Imagining better readers, better writers

But if the real duty of writers is to themselves, how can they ever fail? Are we advocating a new "nice" criticism, where all writers get off the hook just because they tried hard, were in good faith? No. What I am imagining is, I hope, a far more thorough reader. My reader holds writers to the same account as the rest of us, my reader does not allow writers to transcend the bounds of the human, because my reader recognises that writers exist like the rest of us, as ethical individuals moving through the world. One critic-practitioner, Iris Murdoch, understood this well. She insisted on the idea that art-making was a test not only of a skill, but of one's entire personality.

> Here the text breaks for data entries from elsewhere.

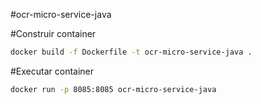 #ocr-micro-service-java

#Construir container
``` sh
docker build -f Dockerfile -t ocr-micro-service-java .
```
#Executar container
``` sh
docker run -p 8085:8085 ocr-micro-service-java
```
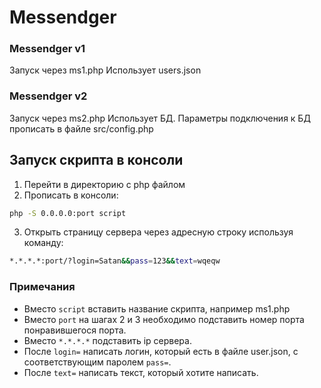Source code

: # Messendger

### Messendger v1
Запуск через ms1.php
Использует users.json

### Messendger v2
Запуск через ms2.php
Использует БД. Параметры подключения к БД прописать в файле src/config.php

## Запуск скрипта в консоли
1. Перейти в директорию с php файлом
2. Прописать в консоли:
```bash
php -S 0.0.0.0:port script
```
3. Открыть страницу сервера через адресную строку используя команду:
```bash
*.*.*.*:port/?login=Satan&&pass=123&&text=wqeqw
```

### Примечания
- Вместо ```script``` вставить название скрипта, например ms1.php
- Вместо ```port``` на шагах 2 и 3 необходимо подставить номер порта понравившегося порта.
- Вместо ```*.*.*.*``` подставить ip сервера.
- После ```login=``` написать логин, который есть в файле user.json, с соответствующим паролем ```pass=```.
- После ```text=``` написать текст, который хотите написать.
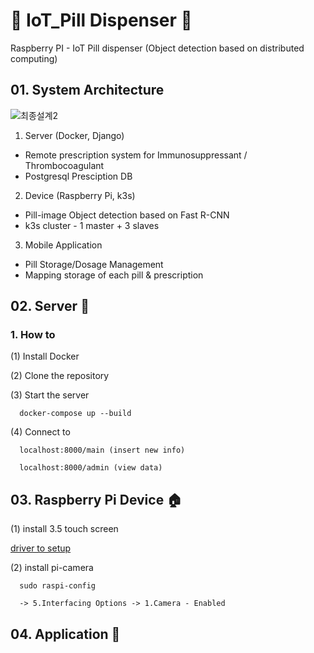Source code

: # :pill: IoT_Pill Dispenser  :card_index:
Raspberry PI - IoT Pill dispenser (Object detection based on distributed computing) 


## 01. System Architecture

![최종설계2](https://user-images.githubusercontent.com/48641519/94326722-ecdec100-ffe0-11ea-8830-2a25b1c807e8.png)
 1. Server  (Docker, Django) 
- Remote prescription system for Immunosuppressant / Thrombocoagulant
- Postgresql Presciption DB

 2. Device (Raspberry Pi, k3s) 
 - Pill-image Object detection based on Fast R-CNN
 - k3s cluster - 1 master + 3 slaves

 3. Mobile Application 
 - Pill Storage/Dosage Management
 - Mapping storage of each pill & prescription 

## 02. Server :hospital:

 ### 1. How to
 
  (1) Install Docker

  (2) Clone the repository

  (3) Start the server

   ```
     docker-compose up --build
   ```

  (4) Connect to 

   ```
     localhost:8000/main (insert new info)
   ```   
   ```
     localhost:8000/admin (view data)
   ```
## 03. Raspberry Pi Device  :house:

(1) install 3.5 touch screen

[driver to setup](https://github.com/waveshare/LCD-show)

(2) install pi-camera
   ```
     sudo raspi-config
     
     -> 5.Interfacing Options -> 1.Camera - Enabled  
   ``` 

## 04. Application :iphone:
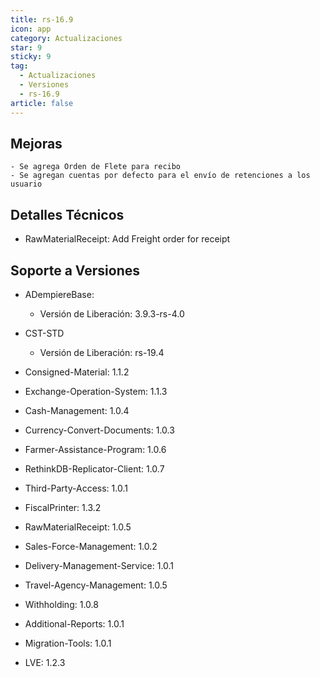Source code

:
 ```yaml
---
title: rs-16.9
icon: app
category: Actualizaciones
star: 9
sticky: 9
tag:
  - Actualizaciones
  - Versiones
  - rs-16.9
article: false
---
```


## Mejoras

    - Se agrega Orden de Flete para recibo
    - Se agregan cuentas por defecto para el envío de retenciones a los usuario

## Detalles Técnicos

- RawMaterialReceipt: Add Freight order for receipt

## Soporte a Versiones

- ADempiereBase:
 
    - Versión de Liberación: 3.9.3-rs-4.0

- CST-STD
 
    - Versión de Liberación: rs-19.4

- Consigned-Material: 1.1.2
- Exchange-Operation-System: 1.1.3
- Cash-Management: 1.0.4
- Currency-Convert-Documents: 1.0.3
- Farmer-Assistance-Program: 1.0.6
- RethinkDB-Replicator-Client: 1.0.7
- Third-Party-Access: 1.0.1
- FiscalPrinter: 1.3.2
- RawMaterialReceipt: 1.0.5
- Sales-Force-Management: 1.0.2
- Delivery-Management-Service: 1.0.1
- Travel-Agency-Management: 1.0.5
- Withholding: 1.0.8
- Additional-Reports: 1.0.1
- Migration-Tools: 1.0.1
- LVE: 1.2.3
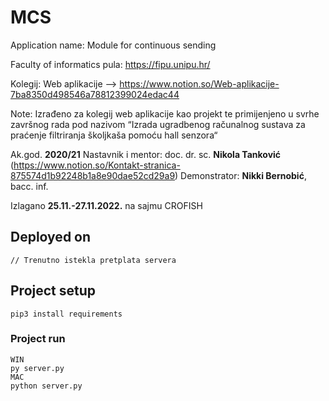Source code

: # MCS
Application name:
Module for continuous sending

Faculty of informatics pula:
https://fipu.unipu.hr/

Kolegij:
Web aplikacije --> https://www.notion.so/Web-aplikacije-7ba8350d498546a78812399024edac44

Note:
Izrađeno za kolegij web aplikacije kao projekt te primijenjeno u svrhe završnog rada pod nazivom
“Izrada ugradbenog računalnog sustava za praćenje filtriranja školjkaša pomoću hall senzora“

Ak.god. **2020/21**
Nastavnik i mentor: doc. dr. sc. **Nikola Tanković** (https://www.notion.so/Kontakt-stranica-875574d1b92248b1a8e90dae52cd29a9)
Demonstrator: **Nikki Bernobić**, bacc. inf.

Izlagano **25.11.-27.11.2022.** na sajmu CROFISH


## Deployed on
```
// Trenutno istekla pretplata servera
```

## Project setup
```
pip3 install requirements
```

### Project run
```
WIN
py server.py
MAC
python server.py
```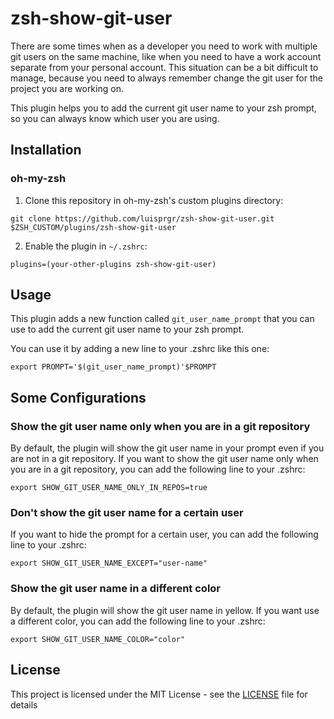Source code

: # zsh-show-git-user

There are some times when as a developer you need to work with multiple git users on the same machine, like when you need to have a work account separate from your personal account. This situation can be a bit difficult to manage, because you need to always remember change the git user for the project you are working on. 

This plugin helps you to add the current git user name to your zsh prompt, so you can always know which user you are using.

## Installation

### oh-my-zsh

1. Clone this repository in oh-my-zsh's custom plugins directory:

```
git clone https://github.com/luisprgr/zsh-show-git-user.git $ZSH_CUSTOM/plugins/zsh-show-git-user
```

2. Enable the plugin in `~/.zshrc`:

```
plugins=(your-other-plugins zsh-show-git-user)
```

## Usage

This plugin adds a new function called `git_user_name_prompt` that you can use to add the current git user name to your zsh prompt. 

You can use it by adding a new line to your .zshrc like this one:

```
export PROMPT='$(git_user_name_prompt)'$PROMPT
```

## Some Configurations  

### Show the git user name only when you are in a git repository

By default, the plugin will show the git user name in your prompt even if you are not in a git repository. If you want to show the git user name only when you are in a git repository, you can add the following line to your .zshrc:

```
export SHOW_GIT_USER_NAME_ONLY_IN_REPOS=true
```

### Don't show the git user name for a certain user

If you want to hide the prompt for a certain user, you can add the following line to your .zshrc:

```
export SHOW_GIT_USER_NAME_EXCEPT="user-name"
```

### Show the git user name in a different color

By default, the plugin will show the git user name in yellow. If you want use a different color, you can add the following line to your .zshrc:

```
export SHOW_GIT_USER_NAME_COLOR="color"
```

## License

This project is licensed under the MIT License - see the [LICENSE](LICENSE) file for details
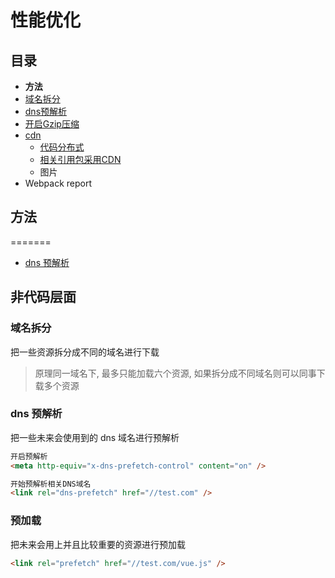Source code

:# 性能优化

## 目录
- **方法**
- [域名拆分](#域名拆分)
- [dns预解析](#dns预解析)
- [开启Gzip压缩](#开启Gzip压缩)
- [cdn](#cdn)
    - [代码分布式](#cdn分布式)
    - [相关引用包采用CDN](#相关引用包采用CDN)
    - 图片
- Webpack report

## 方法
=======
- [dns 预解析](#dns预解析)

## 非代码层面

### 域名拆分

把一些资源拆分成不同的域名进行下载

> 原理同一域名下, 最多只能加载六个资源, 如果拆分成不同域名则可以同事下载多个资源

### dns 预解析

把一些未来会使用到的 dns 域名进行预解析

```html
开启预解析
<meta http-equiv="x-dns-prefetch-control" content="on" />

开始预解析相关DNS域名
<link rel="dns-prefetch" href="//test.com" />
```

### 预加载

把未来会用上并且比较重要的资源进行预加载

```html
<link rel="prefetch" href="//test.com/vue.js" />
```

Here she is making a high-wire connection between what it takes to make good art and what it takes to live well: 'The chief enemy of excellence in morality (and also in art) is personal fantasy, the tissue of self-aggrandising and consoling wishes and dreams which prevents one from seeing what there is outside one . . .' This is not easy, and requires, in art or morals, a discipline. One might say here that art is an excellent analogy of morals or indeed that it is in this respect a case of morals. For a writer, that's a fascinating, terrifying idea. What if the personal qualities we need to recognise the Good in life do indeed bear some resemblance to the literary tools we need to write well? It is, Murdoch once said, incredibly hard to make oneself believe that other people really exist in the same way that we do ourselves. It is the great challenge of art to convince ourselves of this fundamental truth - but it's also the challenge of our lives.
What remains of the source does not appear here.